Housing levy: Workers now risk losing their cash in revised tax plan
Workers may lose their money in the controversial Housing Fund if Parliament approves a fresh proposal to scrap a clause requiring the State to offer refunds to contributors who miss out on affordable homes after seven years.
The National Assembly Finance and Planning Committee has recommended an amendment in the Finance Bill, 2023 to convert the housing fund into a levy, which effectively means that the money will not be refunded after it is collected.
“Cognizant of this and objections raised by the shareholders, the committee agreed to amend the proposal on Housing Fund by making it a levy as opposed to a contribution so that the funds can be appropriated directly to fund the housing initiative under the Bottom-Up Economic Transformation Agenda,” said the chairperson of the Finance and Planning Committee Kuria Kimani.
“In response to the stakeholders’ submissions, the rate was reduced to a manageable rate of 1.5 percent.”
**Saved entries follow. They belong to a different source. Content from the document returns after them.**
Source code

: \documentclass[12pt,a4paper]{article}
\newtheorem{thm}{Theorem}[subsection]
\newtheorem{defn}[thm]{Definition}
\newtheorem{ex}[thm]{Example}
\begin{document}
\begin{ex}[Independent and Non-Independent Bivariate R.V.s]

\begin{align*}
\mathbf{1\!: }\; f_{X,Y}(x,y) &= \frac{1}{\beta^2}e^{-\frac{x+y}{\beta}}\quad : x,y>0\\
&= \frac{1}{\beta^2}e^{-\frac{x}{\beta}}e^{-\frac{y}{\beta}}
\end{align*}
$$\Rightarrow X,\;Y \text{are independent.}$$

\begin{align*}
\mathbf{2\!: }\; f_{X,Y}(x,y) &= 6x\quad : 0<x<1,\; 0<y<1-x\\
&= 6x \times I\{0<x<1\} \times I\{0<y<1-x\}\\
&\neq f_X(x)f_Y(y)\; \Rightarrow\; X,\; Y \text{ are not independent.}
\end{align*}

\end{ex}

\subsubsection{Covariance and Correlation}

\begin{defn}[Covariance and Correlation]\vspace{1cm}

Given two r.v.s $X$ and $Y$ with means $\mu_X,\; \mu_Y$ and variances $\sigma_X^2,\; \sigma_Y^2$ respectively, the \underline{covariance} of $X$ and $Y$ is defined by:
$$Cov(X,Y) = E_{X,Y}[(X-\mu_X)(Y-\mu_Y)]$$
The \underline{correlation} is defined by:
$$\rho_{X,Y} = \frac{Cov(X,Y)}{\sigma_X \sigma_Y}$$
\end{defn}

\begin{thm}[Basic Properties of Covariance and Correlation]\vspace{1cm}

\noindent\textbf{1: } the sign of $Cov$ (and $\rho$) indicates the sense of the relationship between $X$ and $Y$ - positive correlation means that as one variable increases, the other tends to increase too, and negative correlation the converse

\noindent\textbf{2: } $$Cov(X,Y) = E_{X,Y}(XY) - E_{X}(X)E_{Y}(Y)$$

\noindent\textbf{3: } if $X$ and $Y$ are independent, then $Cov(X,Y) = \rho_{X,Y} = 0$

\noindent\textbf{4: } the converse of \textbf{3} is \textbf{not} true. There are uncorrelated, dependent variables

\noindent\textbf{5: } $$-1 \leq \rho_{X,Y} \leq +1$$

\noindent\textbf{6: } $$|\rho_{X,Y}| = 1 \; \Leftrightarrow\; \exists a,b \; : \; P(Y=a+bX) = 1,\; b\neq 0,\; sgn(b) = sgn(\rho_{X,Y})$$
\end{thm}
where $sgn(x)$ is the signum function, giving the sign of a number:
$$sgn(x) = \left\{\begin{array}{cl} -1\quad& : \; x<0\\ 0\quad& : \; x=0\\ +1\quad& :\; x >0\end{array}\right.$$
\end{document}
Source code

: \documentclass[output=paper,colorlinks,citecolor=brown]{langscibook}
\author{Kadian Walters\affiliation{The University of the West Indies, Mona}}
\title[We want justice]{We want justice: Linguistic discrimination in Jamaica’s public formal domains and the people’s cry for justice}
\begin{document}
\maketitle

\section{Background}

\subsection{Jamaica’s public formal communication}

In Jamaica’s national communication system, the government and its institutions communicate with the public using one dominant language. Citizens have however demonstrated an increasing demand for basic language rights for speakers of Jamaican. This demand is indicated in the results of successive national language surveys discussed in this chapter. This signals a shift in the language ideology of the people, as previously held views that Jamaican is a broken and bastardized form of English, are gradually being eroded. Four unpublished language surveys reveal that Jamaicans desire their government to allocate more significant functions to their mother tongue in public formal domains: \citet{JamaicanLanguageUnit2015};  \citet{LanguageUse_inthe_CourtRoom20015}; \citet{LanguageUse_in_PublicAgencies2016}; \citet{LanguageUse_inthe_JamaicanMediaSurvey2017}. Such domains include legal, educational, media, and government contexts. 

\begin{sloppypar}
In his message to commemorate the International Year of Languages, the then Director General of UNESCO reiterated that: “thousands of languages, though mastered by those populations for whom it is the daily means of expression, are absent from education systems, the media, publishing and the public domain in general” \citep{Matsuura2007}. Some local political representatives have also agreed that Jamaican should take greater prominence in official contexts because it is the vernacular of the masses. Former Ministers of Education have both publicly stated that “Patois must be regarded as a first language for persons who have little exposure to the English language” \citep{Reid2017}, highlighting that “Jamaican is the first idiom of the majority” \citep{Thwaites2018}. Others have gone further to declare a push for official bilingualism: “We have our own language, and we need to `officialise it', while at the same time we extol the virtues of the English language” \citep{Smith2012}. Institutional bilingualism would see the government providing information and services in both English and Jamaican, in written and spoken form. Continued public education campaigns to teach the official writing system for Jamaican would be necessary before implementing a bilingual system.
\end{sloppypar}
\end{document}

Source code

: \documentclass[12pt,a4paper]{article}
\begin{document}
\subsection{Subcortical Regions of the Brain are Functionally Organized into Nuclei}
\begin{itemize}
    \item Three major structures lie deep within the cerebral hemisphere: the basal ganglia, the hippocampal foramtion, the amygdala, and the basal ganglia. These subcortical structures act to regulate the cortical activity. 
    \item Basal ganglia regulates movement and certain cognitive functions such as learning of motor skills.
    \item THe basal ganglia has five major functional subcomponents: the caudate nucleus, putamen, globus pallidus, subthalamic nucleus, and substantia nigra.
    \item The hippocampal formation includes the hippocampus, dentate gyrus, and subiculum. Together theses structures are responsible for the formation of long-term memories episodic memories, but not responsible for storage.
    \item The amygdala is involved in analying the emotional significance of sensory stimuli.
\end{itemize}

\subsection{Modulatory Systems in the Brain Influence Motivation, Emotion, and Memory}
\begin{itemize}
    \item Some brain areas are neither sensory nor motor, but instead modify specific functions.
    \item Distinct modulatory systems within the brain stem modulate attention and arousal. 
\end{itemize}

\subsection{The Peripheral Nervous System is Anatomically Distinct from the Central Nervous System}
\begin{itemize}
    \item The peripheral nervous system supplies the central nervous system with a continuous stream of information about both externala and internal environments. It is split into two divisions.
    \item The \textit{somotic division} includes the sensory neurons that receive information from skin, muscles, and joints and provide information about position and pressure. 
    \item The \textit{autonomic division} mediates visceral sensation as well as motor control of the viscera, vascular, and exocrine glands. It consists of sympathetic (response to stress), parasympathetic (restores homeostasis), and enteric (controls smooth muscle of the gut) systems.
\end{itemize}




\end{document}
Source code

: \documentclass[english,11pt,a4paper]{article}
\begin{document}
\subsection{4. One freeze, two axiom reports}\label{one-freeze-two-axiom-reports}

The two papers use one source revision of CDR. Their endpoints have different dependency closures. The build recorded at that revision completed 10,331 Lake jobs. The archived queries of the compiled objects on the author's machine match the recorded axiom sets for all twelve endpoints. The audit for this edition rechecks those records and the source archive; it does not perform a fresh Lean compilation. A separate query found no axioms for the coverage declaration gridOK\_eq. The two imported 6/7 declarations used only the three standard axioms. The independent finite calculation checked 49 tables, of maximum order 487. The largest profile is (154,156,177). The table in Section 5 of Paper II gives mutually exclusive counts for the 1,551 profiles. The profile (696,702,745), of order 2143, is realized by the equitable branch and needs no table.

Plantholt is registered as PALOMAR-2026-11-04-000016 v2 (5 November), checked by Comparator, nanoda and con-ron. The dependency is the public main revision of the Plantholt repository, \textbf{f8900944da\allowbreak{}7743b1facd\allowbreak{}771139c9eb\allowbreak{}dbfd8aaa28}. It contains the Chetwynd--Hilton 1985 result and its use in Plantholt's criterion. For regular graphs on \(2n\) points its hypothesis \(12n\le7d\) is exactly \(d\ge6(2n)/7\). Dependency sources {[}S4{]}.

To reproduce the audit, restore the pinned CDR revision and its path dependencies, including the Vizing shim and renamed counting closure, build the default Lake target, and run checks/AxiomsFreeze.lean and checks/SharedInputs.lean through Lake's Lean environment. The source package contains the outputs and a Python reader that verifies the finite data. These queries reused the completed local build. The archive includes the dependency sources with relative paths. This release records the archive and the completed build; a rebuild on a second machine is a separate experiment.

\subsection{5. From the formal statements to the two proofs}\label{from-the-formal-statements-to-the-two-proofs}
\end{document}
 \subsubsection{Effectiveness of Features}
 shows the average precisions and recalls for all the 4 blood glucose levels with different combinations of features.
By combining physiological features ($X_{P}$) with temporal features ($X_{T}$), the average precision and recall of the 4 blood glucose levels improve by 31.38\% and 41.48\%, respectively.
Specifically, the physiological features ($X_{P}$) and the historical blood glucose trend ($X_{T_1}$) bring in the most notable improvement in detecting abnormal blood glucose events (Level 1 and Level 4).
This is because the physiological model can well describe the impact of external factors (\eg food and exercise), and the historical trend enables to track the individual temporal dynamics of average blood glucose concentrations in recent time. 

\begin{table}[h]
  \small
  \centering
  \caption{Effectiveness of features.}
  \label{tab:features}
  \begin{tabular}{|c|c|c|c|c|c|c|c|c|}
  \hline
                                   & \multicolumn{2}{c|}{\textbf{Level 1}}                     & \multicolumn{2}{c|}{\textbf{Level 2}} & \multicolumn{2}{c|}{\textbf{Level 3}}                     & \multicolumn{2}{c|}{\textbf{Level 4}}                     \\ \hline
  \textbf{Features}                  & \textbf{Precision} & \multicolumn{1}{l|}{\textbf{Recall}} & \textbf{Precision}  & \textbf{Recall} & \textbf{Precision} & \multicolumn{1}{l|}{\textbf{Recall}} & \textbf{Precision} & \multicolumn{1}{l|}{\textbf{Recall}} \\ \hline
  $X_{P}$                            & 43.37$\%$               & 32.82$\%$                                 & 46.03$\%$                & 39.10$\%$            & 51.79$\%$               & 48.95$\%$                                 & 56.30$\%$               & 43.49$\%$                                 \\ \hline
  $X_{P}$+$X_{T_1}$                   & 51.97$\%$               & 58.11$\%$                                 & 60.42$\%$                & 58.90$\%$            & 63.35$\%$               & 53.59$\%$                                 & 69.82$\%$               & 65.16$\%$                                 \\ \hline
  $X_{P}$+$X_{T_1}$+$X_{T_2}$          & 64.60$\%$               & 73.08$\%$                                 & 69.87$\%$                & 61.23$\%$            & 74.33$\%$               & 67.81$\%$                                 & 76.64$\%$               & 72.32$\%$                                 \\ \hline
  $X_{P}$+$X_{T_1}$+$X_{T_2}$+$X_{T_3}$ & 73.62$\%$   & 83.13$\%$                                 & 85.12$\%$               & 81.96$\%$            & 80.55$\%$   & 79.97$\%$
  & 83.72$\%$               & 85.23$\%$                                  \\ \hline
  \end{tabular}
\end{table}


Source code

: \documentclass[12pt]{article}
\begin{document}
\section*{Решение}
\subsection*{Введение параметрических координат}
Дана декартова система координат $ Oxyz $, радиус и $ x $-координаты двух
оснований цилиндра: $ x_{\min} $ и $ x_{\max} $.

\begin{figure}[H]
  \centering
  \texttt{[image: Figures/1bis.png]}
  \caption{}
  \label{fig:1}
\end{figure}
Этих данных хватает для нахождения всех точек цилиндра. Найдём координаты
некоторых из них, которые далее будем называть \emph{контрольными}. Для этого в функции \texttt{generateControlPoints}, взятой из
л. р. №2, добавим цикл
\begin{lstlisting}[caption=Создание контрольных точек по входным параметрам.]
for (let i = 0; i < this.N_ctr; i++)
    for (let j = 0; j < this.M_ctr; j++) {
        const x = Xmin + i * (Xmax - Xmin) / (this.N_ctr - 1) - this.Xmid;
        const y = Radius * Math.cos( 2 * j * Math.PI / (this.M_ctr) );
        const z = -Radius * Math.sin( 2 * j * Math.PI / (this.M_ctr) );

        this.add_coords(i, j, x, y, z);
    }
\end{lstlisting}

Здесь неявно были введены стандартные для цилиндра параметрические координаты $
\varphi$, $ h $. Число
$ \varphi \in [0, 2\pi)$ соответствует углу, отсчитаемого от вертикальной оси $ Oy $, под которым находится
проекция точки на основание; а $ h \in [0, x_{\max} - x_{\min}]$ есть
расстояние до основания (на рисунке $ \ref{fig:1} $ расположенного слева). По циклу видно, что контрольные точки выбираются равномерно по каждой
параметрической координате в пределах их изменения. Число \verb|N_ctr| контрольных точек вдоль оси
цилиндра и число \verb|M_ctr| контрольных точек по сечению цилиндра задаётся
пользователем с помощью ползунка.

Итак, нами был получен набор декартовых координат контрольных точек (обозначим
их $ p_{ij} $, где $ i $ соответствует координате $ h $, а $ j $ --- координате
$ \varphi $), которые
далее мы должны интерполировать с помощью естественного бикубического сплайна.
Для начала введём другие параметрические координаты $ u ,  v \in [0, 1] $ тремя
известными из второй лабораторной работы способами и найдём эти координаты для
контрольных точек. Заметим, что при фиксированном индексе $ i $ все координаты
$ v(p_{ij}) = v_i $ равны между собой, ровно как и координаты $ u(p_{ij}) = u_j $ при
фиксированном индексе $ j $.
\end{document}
Housing and Urban Development Principal Secretary Charles Hinga said he was awaiting the report from the committee.
“I’m waiting to see the proposal as this is not part of the Executive,” said Mr Hinga. But Nikhil Hira, a tax expert, noted that in the Finance Bill, workers were to contribute to a fund “where if you don’t require an affordable house, your money will be earning interest for seven years.”